One of the high-ranking American officials of the Roman Catholic Church was arrested for drunken driving late last week in Kailua-Kona.

The Most Eminent Cardinal William Joseph Levada, 79, of Menlo Park, Calif., was stopped at about midnight Thursday on Hina Lani Street and charged with DUI, according to the police arrest log. He was released from police custody after posting $500 bail about an hour later.Cardinal William Joseph Levada

“I regret my error in judgment. I intend to continue fully cooperating with the authorities,” Levada said in an email statement issued Monday by the Archdiocese of San Francisco.

Levada, the former Archbishop of San Francisco, was appointed as a cardinal, a prince of the church, on May 13, 2005, by Pope Benedict XVI, just weeks after his election as pontiff. He was the first U.S. prelate to lead the Congregation for the Doctrine of the Faith, the Vatican’s powerful guardian of doctrine. He now holds the title of Prefect Emeritus of the Conclave of the Faith since his retirement as prefect in July 2012. He also was a member of the conclave that elected Pope Francis in March 2013.

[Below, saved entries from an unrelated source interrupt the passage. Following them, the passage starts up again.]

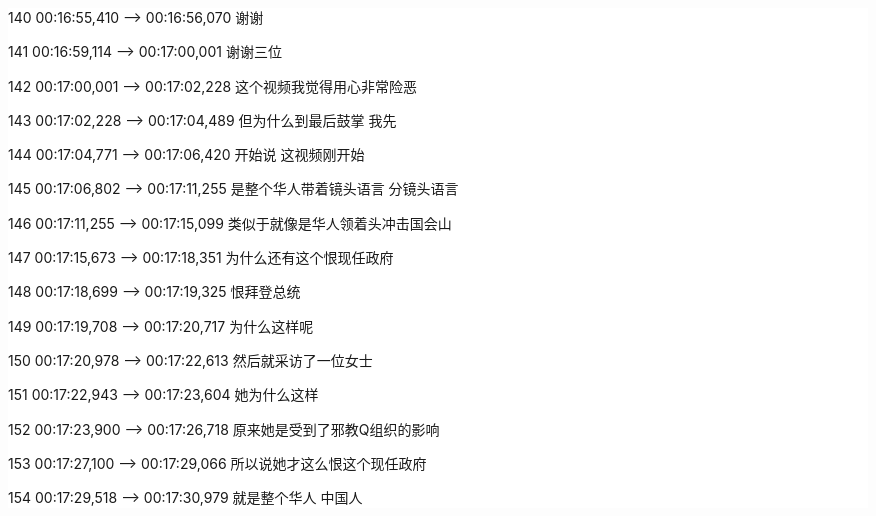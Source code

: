 140
00:16:55,410 –&gt; 00:16:56,070
谢谢
 
141
00:16:59,114 –&gt; 00:17:00,001
谢谢三位
 
142
00:17:00,001 –&gt; 00:17:02,228
这个视频我觉得用心非常险恶
 
143
00:17:02,228 –&gt; 00:17:04,489
但为什么到最后鼓掌 我先
 
144
00:17:04,771 –&gt; 00:17:06,420
开始说 这视频刚开始
 
145
00:17:06,802 –&gt; 00:17:11,255
是整个华人带着镜头语言 分镜头语言
 
146
00:17:11,255 –&gt; 00:17:15,099
类似于就像是华人领着头冲击国会山
 
147
00:17:15,673 –&gt; 00:17:18,351
为什么还有这个恨现任政府
 
148
00:17:18,699 –&gt; 00:17:19,325
恨拜登总统
 
149
00:17:19,708 –&gt; 00:17:20,717
为什么这样呢
 
150
00:17:20,978 –&gt; 00:17:22,613
然后就采访了一位女士
 
151
00:17:22,943 –&gt; 00:17:23,604
她为什么这样
 
152
00:17:23,900 –&gt; 00:17:26,718
原来她是受到了邪教Q组织的影响
 
153
00:17:27,100 –&gt; 00:17:29,066
所以说她才这么恨这个现任政府
 
154
00:17:29,518 –&gt; 00:17:30,979
就是整个华人 中国人
 
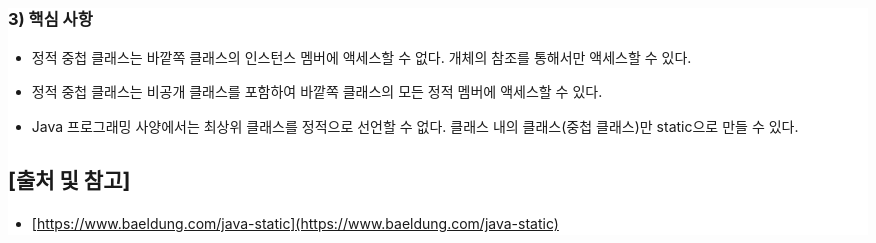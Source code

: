 ### 3) 핵심 사항

* 정적 중첩 클래스는 바깥쪽 클래스의 인스턴스 멤버에 액세스할 수 없다. 개체의 참조를 통해서만 액세스할 수 있다.

* 정적 중첩 클래스는 비공개 클래스를 포함하여 바깥쪽 클래스의 모든 정적 멤버에 액세스할 수 있다.

* Java 프로그래밍 사양에서는 최상위 클래스를 정적으로 선언할 수 없다. 클래스 내의 클래스(중첩 클래스)만 static으로 만들 수 있다.

## [출처 및 참고]
* [https://www.baeldung.com/java-static](https://www.baeldung.com/java-static)
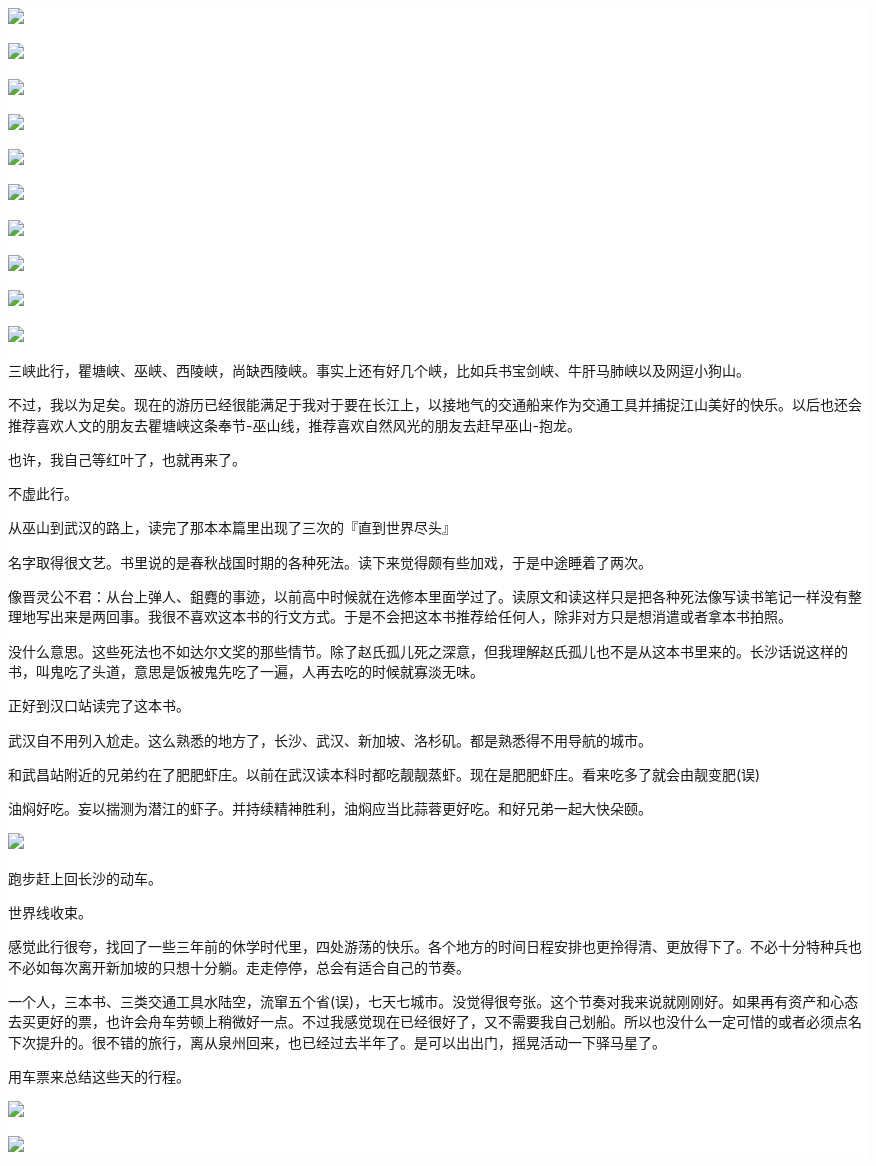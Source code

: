 ![](./images/img_154.jpeg)

![](./images/img_155.jpeg)

![](./images/img_156.jpeg)

![](./images/img_157.jpeg)

![](./images/img_158.jpeg)

![](./images/img_159.jpeg)

![](./images/img_160.jpeg)

![](./images/img_161.jpeg)

![](./images/img_162.jpeg)

![](./images/img_163.jpeg)

三峡此行，瞿塘峡、巫峡、西陵峡，尚缺西陵峡。事实上还有好几个峡，比如兵书宝剑峡、牛肝马肺峡以及网逗小狗山。

不过，我以为足矣。现在的游历已经很能满足于我对于要在长江上，以接地气的交通船来作为交通工具并捕捉江山美好的快乐。以后也还会推荐喜欢人文的朋友去瞿塘峡这条奉节-巫山线，推荐喜欢自然风光的朋友去赶早巫山-抱龙。

也许，我自己等红叶了，也就再来了。

不虚此行。

从巫山到武汉的路上，读完了那本本篇里出现了三次的『直到世界尽头』

名字取得很文艺。书里说的是春秋战国时期的各种死法。读下来觉得颇有些加戏，于是中途睡着了两次。

像晋灵公不君：从台上弹人、鉏麑的事迹，以前高中时候就在选修本里面学过了。读原文和读这样只是把各种死法像写读书笔记一样没有整理地写出来是两回事。我很不喜欢这本书的行文方式。于是不会把这本书推荐给任何人，除非对方只是想消遣或者拿本书拍照。

没什么意思。这些死法也不如达尔文奖的那些情节。除了赵氏孤儿死之深意，但我理解赵氏孤儿也不是从这本书里来的。长沙话说这样的书，叫鬼吃了头道，意思是饭被鬼先吃了一遍，人再去吃的时候就寡淡无味。

正好到汉口站读完了这本书。

武汉自不用列入尬走。这么熟悉的地方了，长沙、武汉、新加坡、洛杉矶。都是熟悉得不用导航的城市。

和武昌站附近的兄弟约在了肥肥虾庄。以前在武汉读本科时都吃靓靓蒸虾。现在是肥肥虾庄。看来吃多了就会由靓变肥(误)

油焖好吃。妄以揣测为潜江的虾子。并持续精神胜利，油焖应当比蒜蓉更好吃。和好兄弟一起大快朵颐。

![](./images/img_164.jpeg)

跑步赶上回长沙的动车。

世界线收束。

感觉此行很夸，找回了一些三年前的休学时代里，四处游荡的快乐。各个地方的时间日程安排也更拎得清、更放得下了。不必十分特种兵也不必如每次离开新加坡的只想十分躺。走走停停，总会有适合自己的节奏。

一个人，三本书、三类交通工具水陆空，流窜五个省(误)，七天七城市。没觉得很夸张。这个节奏对我来说就刚刚好。如果再有资产和心态去买更好的票，也许会舟车劳顿上稍微好一点。不过我感觉现在已经很好了，又不需要我自己划船。所以也没什么一定可惜的或者必须点名下次提升的。很不错的旅行，离从泉州回来，也已经过去半年了。是可以出出门，摇晃活动一下驿马星了。

用车票来总结这些天的行程。

![](./images/img_165.jpeg)

![](./images/img_166.jpeg)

Levada drew fire in 2013 after coming to the defense of Los Angeles Cardinal Roger Mahony, who was stripped of his public duties over his handling of the priest sex abuse crisis in the church, but still allowed to select a new pope, saying some priest abuse victims groups who have criticized Mahony may never be satisfied with the church’s response to the crisis.

Cardinal_Levada“There are some victims groups for whom enough is never enough, so we have to do our jobs as best we see it,” Levada said at the time, according to Associated Press. “He has apologized for errors in judgment that were made. I believe he should be at the conclave.”

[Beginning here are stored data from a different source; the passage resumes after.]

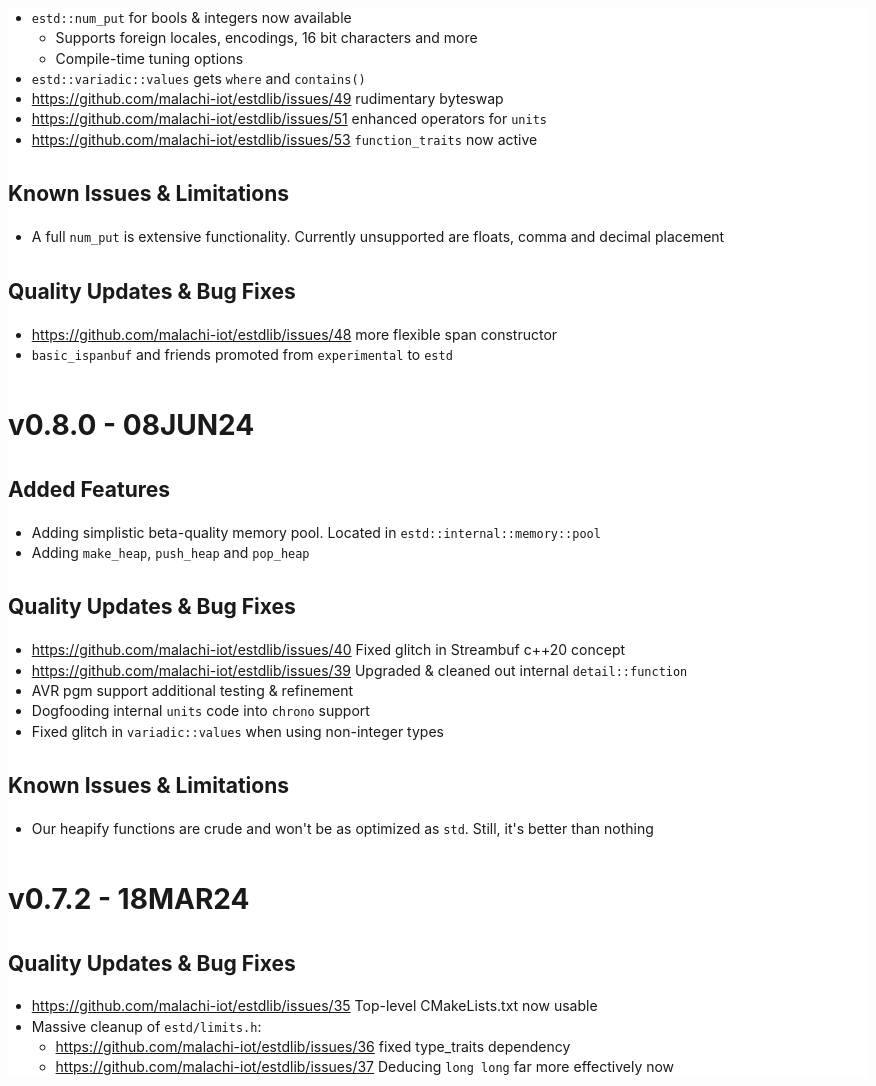 * `estd::num_put` for bools & integers now available
    * Supports foreign locales, encodings, 16 bit characters and more
    * Compile-time tuning options
* `estd::variadic::values` gets `where` and `contains()`
* https://github.com/malachi-iot/estdlib/issues/49 rudimentary byteswap
* https://github.com/malachi-iot/estdlib/issues/51 enhanced operators for `units`
* https://github.com/malachi-iot/estdlib/issues/53 `function_traits` now active

## Known Issues & Limitations

* A full `num_put` is extensive functionality.  Currently unsupported are floats, comma and decimal placement

## Quality Updates & Bug Fixes

* https://github.com/malachi-iot/estdlib/issues/48 more flexible span constructor
* `basic_ispanbuf` and friends promoted from `experimental` to `estd`

# v0.8.0 - 08JUN24

## Added Features

* Adding simplistic beta-quality memory pool.  Located in `estd::internal::memory::pool`
* Adding `make_heap`, `push_heap` and `pop_heap`

## Quality Updates & Bug Fixes

* https://github.com/malachi-iot/estdlib/issues/40 Fixed glitch in Streambuf c++20 concept
* https://github.com/malachi-iot/estdlib/issues/39 Upgraded & cleaned out internal `detail::function`
* AVR pgm support additional testing & refinement
* Dogfooding internal `units` code into `chrono` support
* Fixed glitch in `variadic::values` when using non-integer types

## Known Issues & Limitations

* Our heapify functions are crude and won't be as optimized as `std`.
  Still, it's better than nothing

# v0.7.2 - 18MAR24

## Quality Updates & Bug Fixes

* https://github.com/malachi-iot/estdlib/issues/35 Top-level CMakeLists.txt now usable
* Massive cleanup of `estd/limits.h`:
    * https://github.com/malachi-iot/estdlib/issues/36 fixed type_traits dependency
    * https://github.com/malachi-iot/estdlib/issues/37 Deducing `long long` far more effectively now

Levada was on vacation with priest friends when the DUI arrest occurred, according to archdiocese spokesman Michael Brown.

He has a court date of Sept. 24 in Kona District Court.

“He’s required to appear at court,” said Sgt. Robert Pauole, who heads the police Traffic Services Section.

A police spokeswoman said in a Monday email Levada was pulled over after a Kona Patrol officer saw him swerve while driving northbound on Queen Kaahumanu Highway north of Kealakehe Parkway.

Levada was driving a 2015 Nissan Altima and was alone in the car at the time, the spokeswoman said. She could not say who the car is registered to or if the car was towed. She also declined to give Levada’s blood-alcohol content, but a 0.08 blood-alcohol level is the threshold for legal intoxication in Hawaii.

Pauole said Levada, who likely has a California driver’s license, would have had his license taken by the arresting officer, but the license would not have been suspended.

“The officer should have given him a four-page document,” Pauole said. “That four-page document is his temporary license for 30 days. He was also supposed to be given a document that would tell him how to contest (the Administrative Driver’s License Revocation Office case) it, in the meantime, in the ADLRO office.

Asked if the car would have been impounded, Pauole replied, “That depends on the circumstances.”

“Sometimes officers will impound it based on the Aliyah law,” Pauole continued, referring to the statute named after Aliyah Braden, a 17-month-old toddler killed by a drunken driver who ran a red light in Kailua-Kona on May 23, 2009. “… That’s based on where it’s parked, if there’s someone else in the car who’s not intoxicated, or he’s able to get someone to come down and pick up the car. It varies depending on the circumstance.”

According to the archdiocese website, Levada, a Long Beach, Calif., native, was ordained a priest in the Los Angeles Archdiocese in 1961.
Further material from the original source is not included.